The Gears saga sucks you in and you cannot help but care. For those Gear Heads out there, tell me you didn’t have to pause the game in Gears 2 when Dom found his wife. You KNOW you cried. Even the dudes. You got tears. It’s okay. You’re among friends.

Sure there are all kinds of asshats out there who have played video games until they starved to death or died from their heart exploding from too many energy drinks. I can’t speak for them. I have yet to resort to wearing adult diapers during gameplay (been close, but there are lines best left uncrossed). But gaming has this wonderful way of uniting those of us who never understood football. We can have cool gamer tags (I am known as Miss Mayhem) and meet on-line to….play. We can shoot each other in the face and play King of the Hill and laugh and be childlike.

Gaming is also great for dating. It’s how I met my husband. He’d never played before. Mwah ha ha ha ha.

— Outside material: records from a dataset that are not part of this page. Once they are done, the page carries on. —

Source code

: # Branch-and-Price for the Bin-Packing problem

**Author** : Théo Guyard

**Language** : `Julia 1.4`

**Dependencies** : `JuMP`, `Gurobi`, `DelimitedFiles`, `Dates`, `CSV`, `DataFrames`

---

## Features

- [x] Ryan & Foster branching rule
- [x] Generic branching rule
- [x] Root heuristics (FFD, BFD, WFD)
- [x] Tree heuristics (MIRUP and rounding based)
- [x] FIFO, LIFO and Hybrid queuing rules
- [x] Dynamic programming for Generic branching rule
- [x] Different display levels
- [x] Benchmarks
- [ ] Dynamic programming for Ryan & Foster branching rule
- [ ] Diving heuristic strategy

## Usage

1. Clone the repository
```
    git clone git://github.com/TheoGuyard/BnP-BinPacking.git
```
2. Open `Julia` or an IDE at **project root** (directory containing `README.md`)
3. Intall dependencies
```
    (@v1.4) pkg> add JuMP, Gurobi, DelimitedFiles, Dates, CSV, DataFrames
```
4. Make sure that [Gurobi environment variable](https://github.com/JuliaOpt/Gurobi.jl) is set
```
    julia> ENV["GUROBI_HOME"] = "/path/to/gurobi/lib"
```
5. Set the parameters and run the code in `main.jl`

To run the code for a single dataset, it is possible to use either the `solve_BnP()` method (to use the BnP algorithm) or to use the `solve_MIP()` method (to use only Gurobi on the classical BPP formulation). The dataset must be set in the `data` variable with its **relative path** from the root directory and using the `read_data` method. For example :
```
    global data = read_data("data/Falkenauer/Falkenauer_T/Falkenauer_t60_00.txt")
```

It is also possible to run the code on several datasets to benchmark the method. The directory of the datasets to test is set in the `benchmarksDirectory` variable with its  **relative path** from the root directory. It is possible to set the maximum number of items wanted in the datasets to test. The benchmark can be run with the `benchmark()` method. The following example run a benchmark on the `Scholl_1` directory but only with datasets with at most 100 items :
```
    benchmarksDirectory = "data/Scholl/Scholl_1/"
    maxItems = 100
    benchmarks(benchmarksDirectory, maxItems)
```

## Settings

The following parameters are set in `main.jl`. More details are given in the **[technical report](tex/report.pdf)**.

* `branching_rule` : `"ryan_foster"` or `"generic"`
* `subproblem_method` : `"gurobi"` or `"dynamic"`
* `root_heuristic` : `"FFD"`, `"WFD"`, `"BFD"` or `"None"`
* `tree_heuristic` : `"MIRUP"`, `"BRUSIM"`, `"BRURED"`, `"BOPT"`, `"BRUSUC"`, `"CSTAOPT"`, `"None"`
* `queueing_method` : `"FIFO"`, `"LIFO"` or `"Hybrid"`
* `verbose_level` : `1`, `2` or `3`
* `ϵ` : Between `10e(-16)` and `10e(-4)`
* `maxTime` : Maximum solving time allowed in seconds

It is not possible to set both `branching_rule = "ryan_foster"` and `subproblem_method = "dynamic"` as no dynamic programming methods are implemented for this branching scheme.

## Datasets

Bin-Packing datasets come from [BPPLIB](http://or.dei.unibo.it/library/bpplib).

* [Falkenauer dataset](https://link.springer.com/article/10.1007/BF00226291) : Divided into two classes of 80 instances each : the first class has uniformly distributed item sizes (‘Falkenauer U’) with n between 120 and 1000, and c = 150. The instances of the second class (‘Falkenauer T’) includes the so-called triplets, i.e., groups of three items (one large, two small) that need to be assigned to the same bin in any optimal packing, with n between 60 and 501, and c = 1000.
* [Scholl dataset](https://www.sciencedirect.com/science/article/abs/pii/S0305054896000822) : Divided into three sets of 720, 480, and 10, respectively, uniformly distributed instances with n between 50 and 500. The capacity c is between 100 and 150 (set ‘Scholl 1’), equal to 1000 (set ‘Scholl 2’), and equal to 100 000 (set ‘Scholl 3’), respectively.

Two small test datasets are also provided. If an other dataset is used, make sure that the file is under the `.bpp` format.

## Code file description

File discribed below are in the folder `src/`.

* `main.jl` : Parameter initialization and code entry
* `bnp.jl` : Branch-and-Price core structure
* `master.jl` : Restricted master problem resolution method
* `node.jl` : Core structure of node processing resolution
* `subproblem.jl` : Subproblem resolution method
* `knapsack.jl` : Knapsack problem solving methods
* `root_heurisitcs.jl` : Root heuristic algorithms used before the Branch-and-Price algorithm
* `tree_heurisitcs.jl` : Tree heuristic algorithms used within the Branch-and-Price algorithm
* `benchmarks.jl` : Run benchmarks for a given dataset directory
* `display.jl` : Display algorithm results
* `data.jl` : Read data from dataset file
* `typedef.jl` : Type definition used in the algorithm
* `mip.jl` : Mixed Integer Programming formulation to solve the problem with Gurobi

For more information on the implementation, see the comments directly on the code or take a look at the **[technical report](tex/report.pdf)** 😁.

“Hey, little boy. Ever heard of X-Box? I have free candy.”

Hey, it worked. Less than a year later we were married.

Gaming is actually a great way of getting to know who people really are. Ladies, if you are single, dudes dig gamer chicks. Learn to game. Something about a woman and a shotgun that is infinitely hot. Ah, but there is more to gaming than just being smokin’ hot. This is one of the best ways for us (ladies) to see who a man really is.

Can this dude play as an effective part of a team? Does he lose his temper? Can he have fun? Does your gaming partner hog all the treasures with no consideration for others? Is your gaming partner an ammo whore, keeping all of it for himself? Does he share frag grenades and ammo cans?

Science shows that a man who won’t share ammo isn’t worth dating let alone marrying.

Does your partner charge off ahead and leave you to the monsters? My husband and I are such an effective alien-killing force that frequently even the game can’t keep up. THAT is teamwork. And the best part is we get to have fun, unwind…and PLAY.

Stories unite us and ignite us. Being able to PLAY is key to balance. Oh, I have to confess that after several bad bouts of tendonitis, I have learned more moderation when it comes to gaming. Yet, I still want to plunge ahead and unlock the next clue, the next key, the next adventure. And this is why I LOVE Gears. I have to confess that one of my big life goals is to write a video game. There, I said it.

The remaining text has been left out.